There are various types of infections which involve the hand and wrist. Hand infections are best described by the tissues or sites involved. Most severe hand infections are caused by trivial injuries, which produce wounds that often times are neglected.

  • Infections which involve the skin are termed “Cellulitis.” This presents as a superficial skin infection. This type of infection is characterized by swelling, redness, heat, and tenderness, and usually occurs after a trivial penetrating wound or injury. Treatment for Cellulitis includes application of moist heat, as well as oral antibiotics.
  • Lymphangitis” is an uncommon type of a superficial spreading infection, which involves the lymphatics. This infection usually starts as Cellulitis, then progresses on to red streaks, which are noticed to spread into the upper extremity. High fevers and sepsis are usually associated with Lymphangitis. Similar to Cellulitis, Lymphangitis usually starts with a trivial penetrating wound or injury. Because of the potential for progression into the blood stream (sepsis), patients with Lymphangitis are usually best treated in a hospital setting with potent, intravenous antibiotics.
  • An “abscess” is characterized by the presence of a pus filled cavity. Abscesses maybe form under the skin (subcutaneous), or deep within the tissues of the extremity. An abscess may form following a penetrating injury, from untreated Cellulitis, or other more superficial infections. Treatment involves surgical opening of the abscess (incision and drainage), followed by appropriate antibiotics.
  • Infections involving joint spaces (septic arthritis), or flexor sheaths (purulent flexor tenosynovitis), are severe because of the potential to cause rapid destruction of the articular surface and flexor tendons. These conditions require urgent evaluation and surgical drainage in order to minimize permanent damage to these critical structures.
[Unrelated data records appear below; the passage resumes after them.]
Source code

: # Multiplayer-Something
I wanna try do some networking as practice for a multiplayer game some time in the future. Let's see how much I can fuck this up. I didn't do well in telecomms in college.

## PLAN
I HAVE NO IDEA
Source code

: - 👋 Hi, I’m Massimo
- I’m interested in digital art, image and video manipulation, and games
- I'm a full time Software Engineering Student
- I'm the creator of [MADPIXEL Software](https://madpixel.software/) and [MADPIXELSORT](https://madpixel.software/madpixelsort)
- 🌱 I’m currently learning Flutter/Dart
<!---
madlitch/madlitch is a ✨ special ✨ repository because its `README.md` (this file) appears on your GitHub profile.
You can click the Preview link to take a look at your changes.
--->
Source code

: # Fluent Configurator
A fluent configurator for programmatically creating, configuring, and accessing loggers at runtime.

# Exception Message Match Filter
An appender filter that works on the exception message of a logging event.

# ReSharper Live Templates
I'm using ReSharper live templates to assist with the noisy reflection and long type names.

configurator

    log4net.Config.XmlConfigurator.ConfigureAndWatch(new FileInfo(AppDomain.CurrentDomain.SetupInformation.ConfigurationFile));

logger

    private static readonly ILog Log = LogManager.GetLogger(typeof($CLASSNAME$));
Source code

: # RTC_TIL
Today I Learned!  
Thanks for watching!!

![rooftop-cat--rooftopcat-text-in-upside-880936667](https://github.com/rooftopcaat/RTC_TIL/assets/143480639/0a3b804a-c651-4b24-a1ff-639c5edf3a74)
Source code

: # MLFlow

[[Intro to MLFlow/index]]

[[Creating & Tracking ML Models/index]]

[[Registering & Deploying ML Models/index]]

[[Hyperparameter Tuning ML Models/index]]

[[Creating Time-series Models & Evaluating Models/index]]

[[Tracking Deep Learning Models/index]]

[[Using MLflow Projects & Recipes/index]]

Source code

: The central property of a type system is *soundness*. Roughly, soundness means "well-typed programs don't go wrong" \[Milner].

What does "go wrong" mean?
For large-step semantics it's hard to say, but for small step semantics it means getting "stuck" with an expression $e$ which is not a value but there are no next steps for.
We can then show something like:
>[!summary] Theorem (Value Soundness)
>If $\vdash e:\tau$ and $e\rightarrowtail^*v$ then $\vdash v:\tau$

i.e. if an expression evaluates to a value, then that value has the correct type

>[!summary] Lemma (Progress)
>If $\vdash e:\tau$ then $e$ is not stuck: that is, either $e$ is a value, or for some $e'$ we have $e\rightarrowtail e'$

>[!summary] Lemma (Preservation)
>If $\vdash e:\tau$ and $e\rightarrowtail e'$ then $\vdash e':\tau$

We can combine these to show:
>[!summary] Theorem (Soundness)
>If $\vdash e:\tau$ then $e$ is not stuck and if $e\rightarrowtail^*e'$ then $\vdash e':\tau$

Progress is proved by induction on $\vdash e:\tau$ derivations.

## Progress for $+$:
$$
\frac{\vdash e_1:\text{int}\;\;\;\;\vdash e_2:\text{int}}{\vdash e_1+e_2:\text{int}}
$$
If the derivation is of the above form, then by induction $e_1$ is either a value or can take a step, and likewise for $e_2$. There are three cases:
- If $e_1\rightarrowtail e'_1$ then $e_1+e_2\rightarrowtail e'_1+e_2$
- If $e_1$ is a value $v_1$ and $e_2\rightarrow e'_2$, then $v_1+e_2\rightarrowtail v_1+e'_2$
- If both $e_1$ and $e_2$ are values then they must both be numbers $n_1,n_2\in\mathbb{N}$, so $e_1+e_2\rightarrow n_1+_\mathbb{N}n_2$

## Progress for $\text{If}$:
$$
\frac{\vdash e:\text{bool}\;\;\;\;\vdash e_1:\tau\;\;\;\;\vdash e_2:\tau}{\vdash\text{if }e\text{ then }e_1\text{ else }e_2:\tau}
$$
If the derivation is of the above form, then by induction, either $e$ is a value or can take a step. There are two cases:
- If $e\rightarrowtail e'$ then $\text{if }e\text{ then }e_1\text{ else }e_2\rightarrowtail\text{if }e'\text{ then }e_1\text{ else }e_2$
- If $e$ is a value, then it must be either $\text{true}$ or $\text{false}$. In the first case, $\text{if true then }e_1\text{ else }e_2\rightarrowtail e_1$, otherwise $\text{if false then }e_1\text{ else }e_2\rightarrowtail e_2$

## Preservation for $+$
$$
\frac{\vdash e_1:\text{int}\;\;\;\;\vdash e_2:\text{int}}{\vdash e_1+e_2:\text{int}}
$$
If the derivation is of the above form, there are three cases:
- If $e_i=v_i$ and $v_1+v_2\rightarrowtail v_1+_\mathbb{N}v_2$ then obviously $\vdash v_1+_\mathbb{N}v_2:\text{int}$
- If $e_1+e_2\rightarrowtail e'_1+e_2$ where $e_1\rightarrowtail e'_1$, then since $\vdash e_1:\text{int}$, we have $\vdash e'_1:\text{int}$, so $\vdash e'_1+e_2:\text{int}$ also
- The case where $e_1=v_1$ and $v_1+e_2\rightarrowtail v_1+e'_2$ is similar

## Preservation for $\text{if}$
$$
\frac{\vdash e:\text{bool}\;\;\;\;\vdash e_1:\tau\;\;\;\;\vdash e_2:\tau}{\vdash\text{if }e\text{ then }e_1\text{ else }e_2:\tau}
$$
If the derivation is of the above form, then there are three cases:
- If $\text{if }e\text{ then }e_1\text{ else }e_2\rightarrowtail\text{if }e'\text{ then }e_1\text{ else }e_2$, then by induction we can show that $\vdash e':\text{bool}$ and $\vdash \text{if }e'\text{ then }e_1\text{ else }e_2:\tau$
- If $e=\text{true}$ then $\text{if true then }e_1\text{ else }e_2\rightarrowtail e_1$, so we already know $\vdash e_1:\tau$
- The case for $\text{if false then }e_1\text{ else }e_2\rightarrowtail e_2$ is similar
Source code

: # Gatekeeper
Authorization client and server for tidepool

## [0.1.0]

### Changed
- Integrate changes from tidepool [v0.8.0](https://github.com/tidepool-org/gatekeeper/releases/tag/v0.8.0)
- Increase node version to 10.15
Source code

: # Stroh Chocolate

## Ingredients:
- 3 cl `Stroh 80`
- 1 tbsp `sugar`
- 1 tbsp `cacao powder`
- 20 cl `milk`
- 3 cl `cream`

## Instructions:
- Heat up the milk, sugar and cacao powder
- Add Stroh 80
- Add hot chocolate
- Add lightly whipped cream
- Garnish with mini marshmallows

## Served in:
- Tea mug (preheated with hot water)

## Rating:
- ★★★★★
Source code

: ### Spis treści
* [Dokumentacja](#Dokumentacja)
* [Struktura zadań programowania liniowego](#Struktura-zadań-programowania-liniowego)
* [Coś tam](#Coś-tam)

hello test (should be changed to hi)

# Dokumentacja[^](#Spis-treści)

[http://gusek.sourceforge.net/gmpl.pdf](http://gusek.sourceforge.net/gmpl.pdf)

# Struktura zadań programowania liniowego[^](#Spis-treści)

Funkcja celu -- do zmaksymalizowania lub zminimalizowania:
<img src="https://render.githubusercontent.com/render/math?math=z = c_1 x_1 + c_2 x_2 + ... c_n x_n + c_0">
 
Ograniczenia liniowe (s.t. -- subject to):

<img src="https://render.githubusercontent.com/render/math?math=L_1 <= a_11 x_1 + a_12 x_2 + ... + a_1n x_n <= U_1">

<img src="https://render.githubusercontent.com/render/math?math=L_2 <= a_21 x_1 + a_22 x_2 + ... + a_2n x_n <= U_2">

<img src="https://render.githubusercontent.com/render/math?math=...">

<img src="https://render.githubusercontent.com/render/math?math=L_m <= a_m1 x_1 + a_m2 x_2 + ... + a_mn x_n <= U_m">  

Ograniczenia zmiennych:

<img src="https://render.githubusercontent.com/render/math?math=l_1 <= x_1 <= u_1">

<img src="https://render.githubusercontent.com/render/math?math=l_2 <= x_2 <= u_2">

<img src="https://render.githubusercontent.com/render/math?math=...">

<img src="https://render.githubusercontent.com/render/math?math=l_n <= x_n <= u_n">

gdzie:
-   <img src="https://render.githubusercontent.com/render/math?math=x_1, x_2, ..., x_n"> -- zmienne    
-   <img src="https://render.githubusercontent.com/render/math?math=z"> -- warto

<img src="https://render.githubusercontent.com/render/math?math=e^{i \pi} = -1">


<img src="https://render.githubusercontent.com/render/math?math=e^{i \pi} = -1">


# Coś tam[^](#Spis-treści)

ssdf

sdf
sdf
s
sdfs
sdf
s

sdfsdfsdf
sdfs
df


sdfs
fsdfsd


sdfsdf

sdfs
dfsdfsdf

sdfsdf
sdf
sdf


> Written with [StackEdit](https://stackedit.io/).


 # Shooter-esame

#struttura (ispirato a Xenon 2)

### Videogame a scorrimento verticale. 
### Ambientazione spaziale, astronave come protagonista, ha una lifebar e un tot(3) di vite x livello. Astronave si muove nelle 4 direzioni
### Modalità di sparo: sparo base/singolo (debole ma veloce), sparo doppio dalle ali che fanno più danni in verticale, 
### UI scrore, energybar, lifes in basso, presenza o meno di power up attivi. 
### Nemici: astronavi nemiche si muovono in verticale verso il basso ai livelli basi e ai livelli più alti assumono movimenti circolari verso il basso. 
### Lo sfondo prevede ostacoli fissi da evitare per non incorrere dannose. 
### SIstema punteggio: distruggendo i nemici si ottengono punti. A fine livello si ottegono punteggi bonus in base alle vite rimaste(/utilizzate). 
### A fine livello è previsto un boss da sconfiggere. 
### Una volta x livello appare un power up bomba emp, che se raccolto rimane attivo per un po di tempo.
  • Necrotizing fasciitis is an uncommon, severe and life-threatening infection caused by virulent Streptococcus or Staphylococcus organisms, which involve tissues which enclose muscles (fascia). In this condition, infection travels up the soft tissue plane (just on top of muscles) and beneath the fat – causing rapid destruction of tissue. Treatment involves urgent surgical debridement of involved tissue, high-dose intravenous antibiotics, and often times, hyperbaric oxygen (HBO).
  • A “paronychia” is one of the most common infections of the hand, which involves the skin around the nail. Initially, this infection starts as a Cellulitis with redness and swelling at the base of the nail. Left untreated, this progresses to form an abscess, which then requires surgical incision and drainage. A chronic paronychia results in a combined infection involving both bacteria and fungus, which involves the tissue under the nail plate (nail bed). This presents as a slowly progressive discoloration under the nail, which then may lead to loss of the nail plate’s ability to adhere. Treatment involves combinations of topical salves, oral antibiotics, systemic antibiotics, nail plate removal, and debridement.